The process is as follows:

Parents must make an appointment with the school to view the test and sign a confidentiality agreement. After receiving a pat down and going through metal detector. you are then given the sacred test (exaggerated for political humor here). The school testing administrator must sit on the other side of the room and monitor you as you scan the test. After that, the administrator walks you out and informs you that if you plan on “opting out” that they must receive a written request that specifically states that the test violates your religion.

Last week I did just that. I looked at the test and determined that it violated my religion. How, you might ask? That’s an entirely different blog, but I can quickly say that my religion does not allow for or tolerate the act of torture and I determined that making Luke sit for over 10 hours filling in bubble sheets would have been a form of mental and physical torture, given that we could give him no good reason as to why he needs to take this test.

I wrote my letter and received a note back from the school immediately, granting me permission to have Luke opt out of testing (although you don’t technically need “permission”). The letter did remind me, though, that such a reason for opting out of the PSSA testing will negatively affect the school’s participation rate and could POTENTIALLY have a negative impact on the school’s Adequate Yearly Progress under the rules of No Child Left Behind. In other words, Luke could be the difference between the school meeting the requirement or failing. We had to weigh the consequences. TEN hours of torture or a possible failure label applied to our entire family and school? We went with the possible failure label. My wife and I decided to “make a statement” (literally and educationally).

Day 1

Today was the first day of March Madness, or three days of standardized testing. Having opted out, my wife and I planned an educational adventure for Luke. As a professor and administrator, I was able to adjust my schedule to accommodate having Luke “hang” with me. He went to his school for the first hour to attend art class, and then came with me to a local radio station where I am a guest host once a week (on a talk radio program devoted to education). He heard about the issues that had led him to the radio station, as the topic of the show was opting out of the PSSAs. The point was to give Luke some experience in how to conduct planned civil disobedience in a lawful manner. He got it, and more; Luke was able to get a full tour of the station and learn how it works.

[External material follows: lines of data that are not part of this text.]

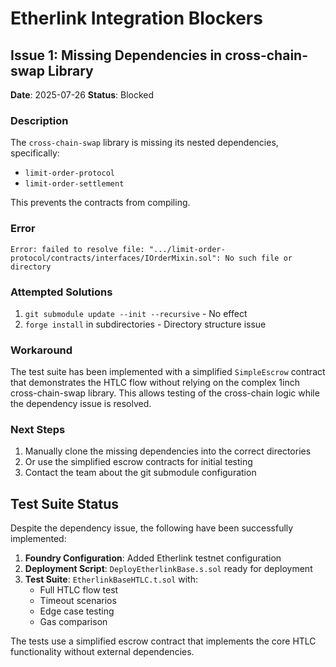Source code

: # Etherlink Integration Blockers

## Issue 1: Missing Dependencies in cross-chain-swap Library

**Date**: 2025-07-26
**Status**: Blocked

### Description
The `cross-chain-swap` library is missing its nested dependencies, specifically:
- `limit-order-protocol` 
- `limit-order-settlement`

This prevents the contracts from compiling.

### Error
```
Error: failed to resolve file: ".../limit-order-protocol/contracts/interfaces/IOrderMixin.sol": No such file or directory
```

### Attempted Solutions
1. `git submodule update --init --recursive` - No effect
2. `forge install` in subdirectories - Directory structure issue

### Workaround
The test suite has been implemented with a simplified `SimpleEscrow` contract that demonstrates the HTLC flow without relying on the complex 1inch cross-chain-swap library. This allows testing of the cross-chain logic while the dependency issue is resolved.

### Next Steps
1. Manually clone the missing dependencies into the correct directories
2. Or use the simplified escrow contracts for initial testing
3. Contact the team about the git submodule configuration

## Test Suite Status

Despite the dependency issue, the following have been successfully implemented:

1. **Foundry Configuration**: Added Etherlink testnet configuration
2. **Deployment Script**: `DeployEtherlinkBase.s.sol` ready for deployment
3. **Test Suite**: `EtherlinkBaseHTLC.t.sol` with:
   - Full HTLC flow test
   - Timeout scenarios
   - Edge case testing
   - Gas comparison

The tests use a simplified escrow contract that implements the core HTLC functionality without external dependencies.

Luke next watched me conduct a division faculty meeting. Lunch was served and the business meeting lasted an hour. Luke’s assessment—“that was boring and the lunch was gross.” (What isn’t boring to an 11-year-old boy?) Still, he learned something.

After the meeting I arranged for a kinesiology professor to take Luke to the field house and put him through a strength training and conditioning program. When I went to pick Luke up I found him collapsed in a chair, his face red and his hair wet from sweat from riding a virtual reality exercise bike up hill for a mile. I asked him if he was complaining but he said, “no.”

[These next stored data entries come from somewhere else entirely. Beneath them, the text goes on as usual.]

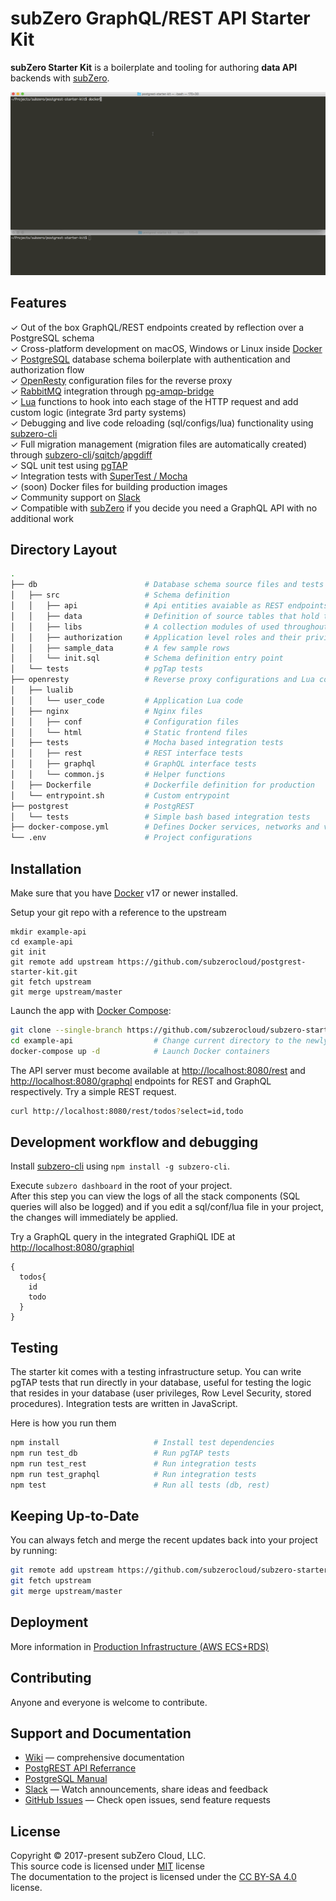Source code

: # subZero GraphQL/REST API Starter Kit

**subZero Starter Kit** is a boilerplate and tooling for authoring **data API**
backends with [subZero](https://subzero.cloud/).

![PostgREST Starter Kit](/media/postgrest-starter-kit.gif?raw=true "subZero Starter Kit")



## Features

✓ Out of the box GraphQL/REST endpoints created by reflection over a PostgreSQL schema<br>
✓ Cross-platform development on macOS, Windows or Linux inside [Docker](https://www.docker.com/)<br>
✓ [PostgreSQL](https://www.postgresql.org/) database schema boilerplate with authentication and authorization flow<br>
✓ [OpenResty](https://openresty.org/en/) configuration files for the reverse proxy<br>
✓ [RabbitMQ](https://www.rabbitmq.com/) integration through [pg-amqp-bridge](https://github.com/subzerocloud/pg-amqp-bridge)<br>
✓ [Lua](https://www.lua.org/) functions to hook into each stage of the HTTP request and add custom logic (integrate 3rd party systems)<br>
✓ Debugging and live code reloading (sql/configs/lua) functionality using [subzero-cli](https://github.com/subzerocloud/subzero-cli)<br>
✓ Full migration management (migration files are automatically created) through [subzero-cli](https://github.com/subzerocloud/subzero-cli)/[sqitch](http://sqitch.org/)/[apgdiff](https://github.com/subzerocloud/apgdiff)<br>
✓ SQL unit test using [pgTAP](http://pgtap.org/)<br>
✓ Integration tests with [SuperTest / Mocha](https://github.com/visionmedia/supertest)<br>
✓ (soon) Docker files for building production images<br>
✓ Community support on [Slack](https://slack.subzero.cloud/)<br>
✓ Compatible with [subZero](https://subzero.cloud/) if you decide you need a GraphQL API with no additional work<br>


## Directory Layout

```bash
.
├── db                        # Database schema source files and tests
│   ├── src                   # Schema definition
│   │   ├── api               # Api entities avaiable as REST endpoints
│   │   ├── data              # Definition of source tables that hold the data
│   │   ├── libs              # A collection modules of used throughout the code
│   │   ├── authorization     # Application level roles and their privileges
│   │   ├── sample_data       # A few sample rows
│   │   └── init.sql          # Schema definition entry point
│   └── tests                 # pgTap tests
├── openresty                 # Reverse proxy configurations and Lua code
│   ├── lualib
│   │   └── user_code         # Application Lua code
│   ├── nginx                 # Nginx files
│   │   ├── conf              # Configuration files
│   │   └── html              # Static frontend files
│   ├── tests                 # Mocha based integration tests
│   │   ├── rest              # REST interface tests
│   │   ├── graphql           # GraphQL interface tests
│   │   └── common.js         # Helper functions
│   ├── Dockerfile            # Dockerfile definition for production
│   └── entrypoint.sh         # Custom entrypoint
├── postgrest                 # PostgREST 
│   └── tests                 # Simple bash based integration tests
├── docker-compose.yml        # Defines Docker services, networks and volumes
└── .env                      # Project configurations

```


## Installation

Make sure that you have [Docker](https://www.docker.com/community-edition) v17 or newer installed.

Setup your git repo with a reference to the upstream
```base
mkdir example-api
cd example-api
git init
git remote add upstream https://github.com/subzerocloud/postgrest-starter-kit.git
git fetch upstream
git merge upstream/master
```

Launch the app with [Docker Compose](https://docs.docker.com/compose/):

```bash
git clone --single-branch https://github.com/subzerocloud/subzero-starter-kit example-api
cd example-api                  # Change current directory to the newly created one
docker-compose up -d            # Launch Docker containers
```

The API server must become available at [http://localhost:8080/rest](http://localhost:8080/rest) and [http://localhost:8080/graphql](http://localhost:8080/graphql) endpoints for REST and GraphQL respectively.
Try a simple REST request.

```bash
curl http://localhost:8080/rest/todos?select=id,todo
```

## Development workflow and debugging

Install [subzero-cli](https://github.com/subzerocloud/subzero-cli) using `npm install -g subzero-cli`.

Execute `subzero dashboard` in the root of your project.<br />
After this step you can view the logs of all the stack components (SQL queries will also be logged) and
if you edit a sql/conf/lua file in your project, the changes will immediately be applied.


Try a GraphQL query in the integrated GraphiQL IDE at [http://localhost:8080/graphiql](http://localhost:8080/graphiql)

```
{
  todos{
    id
    todo
  }
}
```

## Testing

The starter kit comes with a testing infrastructure setup. 
You can write pgTAP tests that run directly in your database, useful for testing the logic that resides in your database (user privileges, Row Level Security, stored procedures).
Integration tests are written in JavaScript.

Here is how you run them

```bash
npm install                     # Install test dependencies
npm run test_db                 # Run pgTAP tests
npm run test_rest               # Run integration tests
npm run test_graphql            # Run integration tests
npm test                        # Run all tests (db, rest)
```

## Keeping Up-to-Date

You can always fetch and merge the recent updates back into your project by running:

```bash
git remote add upstream https://github.com/subzerocloud/subzero-starter-kit.git
git fetch upstream
git merge upstream/master
```

## Deployment

More information in [Production Infrastructure (AWS ECS+RDS)](https://github.com/subzerocloud/postgrest-starter-kit/wiki/Production-Infrastructure)

## Contributing

Anyone and everyone is welcome to contribute.

## Support and Documentation
* [Wiki](https://github.com/subzerocloud/postgrest-starter-kit/wiki) — comprehensive documentation
* [PostgREST API Referrance](https://postgrest.com/en/stable/api.html)
* [PostgreSQL Manual](https://www.postgresql.org/docs/current/static/index.html)
* [Slack](https://slack.subzero.cloud/) — Watch announcements, share ideas and feedback
* [GitHub Issues](https://github.com/subzerocloud/subzero-starter-kit/issues) — Check open issues, send feature requests

## License

Copyright © 2017-present subZero Cloud, LLC.<br />
This source code is licensed under [MIT](https://github.com/subzerocloud/subzero-starter-kit/blob/master/LICENSE.txt) license<br />
The documentation to the project is licensed under the [CC BY-SA 4.0](http://creativecommons.org/licenses/by-sa/4.0/) license.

We headed back to my office where I set aside a small assignment for Luke. He had the choice to read “Hatchet” by Gary Paulsen or research Frank Lloyd Wright’s Fallingwater. He chose Fallingwater and I planned a field trip to the historic home instead of allowing Luke to be used as a data point.

Day 2

Luke went to school again to attend art class, and he told his classmates what he did the day before. Then I took Luke to work with me again. This time, instead of having Luke sit through another meeting, he researched the Japanese earthquake and tsunami as a current events project. A teacher from Luke’s school had assembled a host of websites dealing with the tsunami/earthquakes in Japan for middle school teachers to use in their classrooms, and Luke used the websites to produce a report that left me pleasantly surprised. He clearly had learned something.

At noon we rushed home to meet the cable guy. He showed up at the same time as the local news reporter and cameraman to interview us about our NCLB boycott). While I was helping the cable guy, the reporter and cameraman moved on without me and started interviewing Luke, who was was building a Lego replica model of Fallingwater. According to the reporter, Luke told them about Fallingwater and his future dream to be a professional football player or a civil engineer. Once they were finished interviewing Luke, it was my turn. I spent 25 minutes laying out a spectacular dissertation about the flaws of high stakes testing and it’s damaging effects on children, teachers and communities. When the interview aired at 5:30 pm, Luke got more airtime than I did.

Luke wound up watching the cable guy install cable in our house. At the end of the day we had new cable and we were able to record and watch the 5:30 news.

Day 3

This was the day for our trip to Fallingwater. We met Luke’s grandparents there and learned about building materials, engineering with nature, artistic ideas, and more.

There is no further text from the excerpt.